The word "rape" as applied to oilseed crops is derived from the Latin word rapum that means turnip.
In 1740 Carl Linnaeus noted that the crop had a useful soil improving role that aided the performance of following crops. This is a role that is still vital today and oilseed rape is commonly known as a "break crop" - one that helps improve the yield of the following cereal crops, in particular wheat.
Despite its useful role as a break crop, oilseed rape cannot be grown too regularly in the same field for the risk of a serious disease build up. Oilseed rape is always grown as part of a farm rotation and rarely returns to the same field more than one year in three.

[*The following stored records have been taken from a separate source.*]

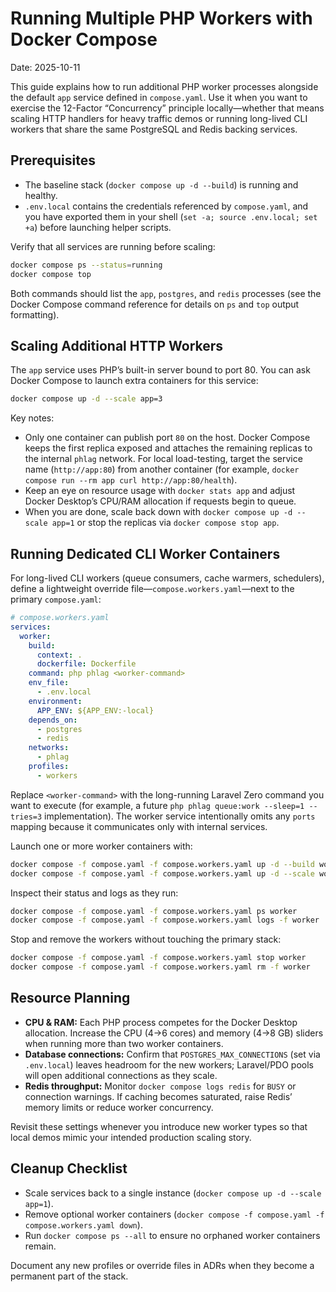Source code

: # Running Multiple PHP Workers with Docker Compose

Date: 2025-10-11

This guide explains how to run additional PHP worker processes alongside the default `app` service defined in `compose.yaml`. Use it when you want to exercise the 12-Factor “Concurrency” principle locally—whether that means scaling HTTP handlers for heavy traffic demos or running long-lived CLI workers that share the same PostgreSQL and Redis backing services.

## Prerequisites

- The baseline stack (`docker compose up -d --build`) is running and healthy.
- `.env.local` contains the credentials referenced by `compose.yaml`, and you have exported them in your shell (`set -a; source .env.local; set +a`) before launching helper scripts.

Verify that all services are running before scaling:

```bash
docker compose ps --status=running
docker compose top
```

Both commands should list the `app`, `postgres`, and `redis` processes (see the Docker Compose command reference for details on `ps` and `top` output formatting).

## Scaling Additional HTTP Workers

The `app` service uses PHP’s built-in server bound to port 80. You can ask Docker Compose to launch extra containers for this service:

```bash
docker compose up -d --scale app=3
```

Key notes:

- Only one container can publish port `80` on the host. Docker Compose keeps the first replica exposed and attaches the remaining replicas to the internal `phlag` network. For local load-testing, target the service name (`http://app:80`) from another container (for example, `docker compose run --rm app curl http://app:80/health`).
- Keep an eye on resource usage with `docker stats app` and adjust Docker Desktop’s CPU/RAM allocation if requests begin to queue.
- When you are done, scale back down with `docker compose up -d --scale app=1` or stop the replicas via `docker compose stop app`.

## Running Dedicated CLI Worker Containers

For long-lived CLI workers (queue consumers, cache warmers, schedulers), define a lightweight override file—`compose.workers.yaml`—next to the primary `compose.yaml`:

```yaml
# compose.workers.yaml
services:
  worker:
    build:
      context: .
      dockerfile: Dockerfile
    command: php phlag <worker-command>
    env_file:
      - .env.local
    environment:
      APP_ENV: ${APP_ENV:-local}
    depends_on:
      - postgres
      - redis
    networks:
      - phlag
    profiles:
      - workers
```

Replace `<worker-command>` with the long-running Laravel Zero command you want to execute (for example, a future `php phlag queue:work --sleep=1 --tries=3` implementation). The worker service intentionally omits any `ports` mapping because it communicates only with internal services.

Launch one or more worker containers with:

```bash
docker compose -f compose.yaml -f compose.workers.yaml up -d --build worker
docker compose -f compose.yaml -f compose.workers.yaml up -d --scale worker=3
```

Inspect their status and logs as they run:

```bash
docker compose -f compose.yaml -f compose.workers.yaml ps worker
docker compose -f compose.yaml -f compose.workers.yaml logs -f worker
```

Stop and remove the workers without touching the primary stack:

```bash
docker compose -f compose.yaml -f compose.workers.yaml stop worker
docker compose -f compose.yaml -f compose.workers.yaml rm -f worker
```

## Resource Planning

- **CPU & RAM:** Each PHP process competes for the Docker Desktop allocation. Increase the CPU (4→6 cores) and memory (4→8 GB) sliders when running more than two worker containers.
- **Database connections:** Confirm that `POSTGRES_MAX_CONNECTIONS` (set via `.env.local`) leaves headroom for the new workers; Laravel/PDO pools will open additional connections as they scale.
- **Redis throughput:** Monitor `docker compose logs redis` for `BUSY` or connection warnings. If caching becomes saturated, raise Redis’ memory limits or reduce worker concurrency.

Revisit these settings whenever you introduce new worker types so that local demos mimic your intended production scaling story.

## Cleanup Checklist

- Scale services back to a single instance (`docker compose up -d --scale app=1`).
- Remove optional worker containers (`docker compose -f compose.yaml -f compose.workers.yaml down`).
- Run `docker compose ps --all` to ensure no orphaned worker containers remain.

Document any new profiles or override files in ADRs when they become a permanent part of the stack.
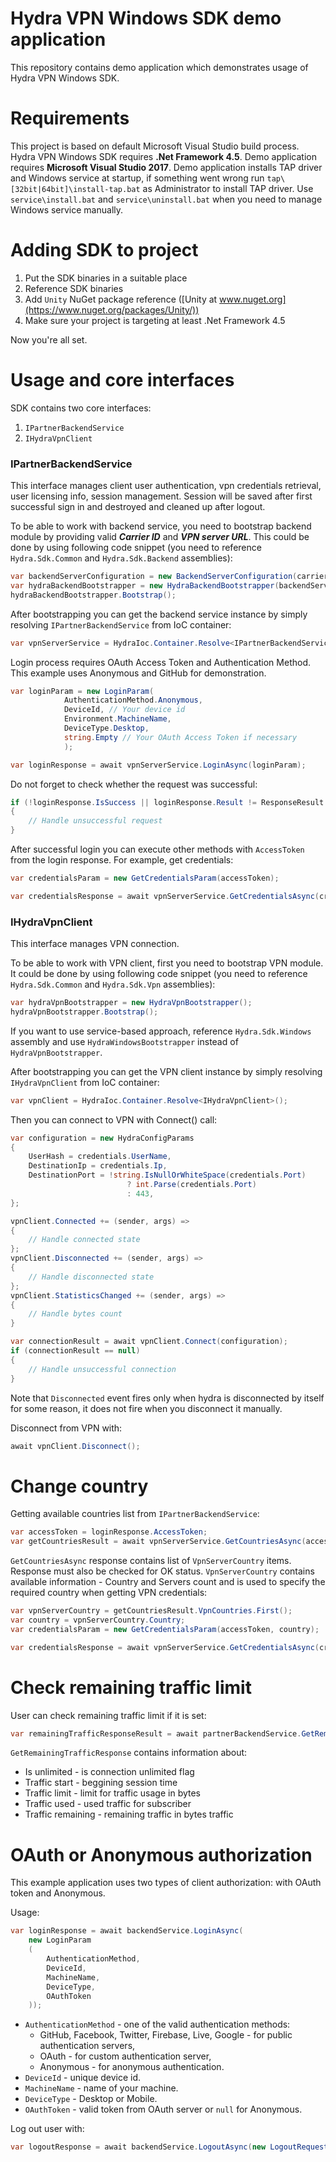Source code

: # Hydra VPN Windows SDK demo application #

This repository contains demo application which demonstrates usage of Hydra VPN Windows SDK.

# Requirements #

This project is based on default Microsoft Visual Studio build process.
Hydra VPN Windows SDK requires **.Net Framework 4.5**. Demo application requires **Microsoft Visual Studio 2017**.
Demo application installs TAP driver and Windows service at startup, if something went wrong run `tap\[32bit|64bit]\install-tap.bat` as Administrator to install TAP driver. Use `service\install.bat` and `service\uninstall.bat` when you need to manage Windows service manually.

# Adding SDK to project #

1. Put the SDK binaries in a suitable place
2. Reference SDK binaries
3. Add `Unity` NuGet package reference ([Unity at www.nuget.org](https://www.nuget.org/packages/Unity/))
4. Make sure your project is targeting at least .Net Framework 4.5 

Now you're all set.

# Usage and core interfaces #

SDK contains two core interfaces:

1. `IPartnerBackendService`
2. `IHydraVpnClient`

### IPartnerBackendService ###

This interface manages client user authentication, vpn credentials retrieval, user licensing info,
session management.
Session will be saved after first successful sign in and destroyed and cleaned up after logout.

To be able to work with backend service, you need to bootstrap backend module by providing valid ***Carrier ID*** and ***VPN server URL***. This could be done by using following code snippet (you need to reference `Hydra.Sdk.Common` and `Hydra.Sdk.Backend` assemblies):

```C#
var backendServerConfiguration = new BackendServerConfiguration(carrierId, vpnServerUrl);
var hydraBackendBootstrapper = new HydraBackendBootstrapper(backendServerConfiguration);
hydraBackendBootstrapper.Bootstrap();
``` 

After bootstrapping you can get the backend service instance by simply resolving `IPartnerBackendService` from IoC container:

```C#
var vpnServerService = HydraIoc.Container.Resolve<IPartnerBackendService>();
```

Login process requires OAuth Access Token and Authentication Method.
This example uses Anonymous and GitHub for demonstration.

```C#
var loginParam = new LoginParam(
            AuthenticationMethod.Anonymous,
            DeviceId, // Your device id
            Environment.MachineName,
            DeviceType.Desktop,
            string.Empty // Your OAuth Access Token if necessary
			);

var loginResponse = await vpnServerService.LoginAsync(loginParam);
```

Do not forget to check whether the request was successful:

```C#
if (!loginResponse.IsSuccess || loginResponse.Result != ResponseResult.Ok)
{
    // Handle unsuccessful request
}
```

After successful login you can execute other methods with `AccessToken` from the login response. For example, get credentials:

```C#
var credentialsParam = new GetCredentialsParam(accessToken);

var credentialsResponse = await vpnServerService.GetCredentialsAsync(credentialsParam);
```

### IHydraVpnClient ###

This interface manages VPN connection.

To be able to work with VPN client, first you need to bootstrap VPN module. It could be done by using following code snippet (you need to reference `Hydra.Sdk.Common` and `Hydra.Sdk.Vpn` assemblies):

```C#
var hydraVpnBootstrapper = new HydraVpnBootstrapper();
hydraVpnBootstrapper.Bootstrap();
``` 

If you want to use service-based approach, reference `Hydra.Sdk.Windows` assembly and use `HydraWindowsBootstrapper` instead of `HydraVpnBootstrapper`.

After bootstrapping you can get the VPN client instance by simply resolving `IHydraVpnClient` from IoC container:

```C#
var vpnClient = HydraIoc.Container.Resolve<IHydraVpnClient>();
```

Then you can connect to VPN with Connect() call:

```C#
var configuration = new HydraConfigParams
{
    UserHash = credentials.UserName,
    DestinationIp = credentials.Ip,
    DestinationPort = !string.IsNullOrWhiteSpace(credentials.Port)
                          ? int.Parse(credentials.Port)
                          : 443,    
};

vpnClient.Connected += (sender, args) => 
{
    // Handle connected state
};
vpnClient.Disconnected += (sender, args) => 
{
    // Handle disconnected state
};
vpnClient.StatisticsChanged += (sender, args) => 
{
    // Handle bytes count
}

var connectionResult = await vpnClient.Connect(configuration);
if (connectionResult == null)
{
	// Handle unsuccessful connection
}
```

Note that `Disconnected` event fires only when hydra is disconnected by itself for some reason, it does not fire when you disconnect it manually.

Disconnect from VPN with:

```C#
await vpnClient.Disconnect();
``` 

# Change country #

Getting available countries list from `IPartnerBackendService`:

```C#
var accessToken = loginResponse.AccessToken;
var getCountriesResult = await vpnServerService.GetCountriesAsync(accessToken);
```

`GetCountriesAsync` response contains list of `VpnServerCountry` items. Response must also be checked for OK status. `VpnServerCountry` contains available information - Country and Servers count and is used to specify the required country when getting VPN credentials:

```C#
var vpnServerCountry = getCountriesResult.VpnCountries.First();
var country = vpnServerCountry.Country;
var credentialsParam = new GetCredentialsParam(accessToken, country);

var credentialsResponse = await vpnServerService.GetCredentialsAsync(credentialsParam);
```

# Check remaining traffic limit #

User can check remaining traffic limit if it is set:

```C#
var remainingTrafficResponseResult = await partnerBackendService.GetRemainingTrafficAsync(new GetRemaningTrafficParam (this.AccessToken));
```

`GetRemainingTrafficResponse` contains information about:

* Is unlimited - is connection unlimited flag
* Traffic start - beggining session time
* Traffic limit - limit for traffic usage in bytes
* Traffic used - used traffic for subscriber
* Traffic remaining - remaining traffic in bytes traffic

# OAuth or Anonymous authorization #

This example application uses two types of client authorization: with OAuth token and
Anonymous.

Usage:

```C#
var loginResponse = await backendService.LoginAsync(
	new LoginParam
	(
		AuthenticationMethod,
		DeviceId,
		MachineName,
		DeviceType,
		OAuthToken
	));
```

- `AuthenticationMethod` - one of the valid authentication methods:
  * GitHub, Facebook, Twitter, Firebase, Live, Google - for public authentication servers,
  * OAuth - for custom authentication server,
  * Anonymous - for anonymous authentication.
- `DeviceId` - unique device id.
- `MachineName` - name of your machine.
- `DeviceType` - Desktop or Mobile.
- `OAuthToken` - valid token from OAuth server or `null` for Anonymous.

Log out user with:

```C#
var logoutResponse = await backendService.LogoutAsync(new LogoutRequestParam(this.AccessToken));
```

At present around 400,000 hectares of oil seed rape is grown annually throughout the UK, roughly one eighth of the area of wheat and barley. Most of this crop is sown in the autumn after the cereals harvest and is known as winter oilseed rape
Oilseed rape is not a very high yielding crop by comparison with cereals. A typical yield for winter rape is around 3 tonnes per hectare compared with 8 tonnes per hectare for wheat. However, with a higher price and the "break crop" benefit to the following wheat crop, oilseed rape remains an important crop in the arable rotation and currently the UK is about 90% self-sufficient.
Today's varieties of oilseed rape have been bred to provide an oil that is suitable for use in cooking and food processing. Known as vegetable oil, the oil is widely used by the food industry and is now being increasingly processed for use as biodiesel.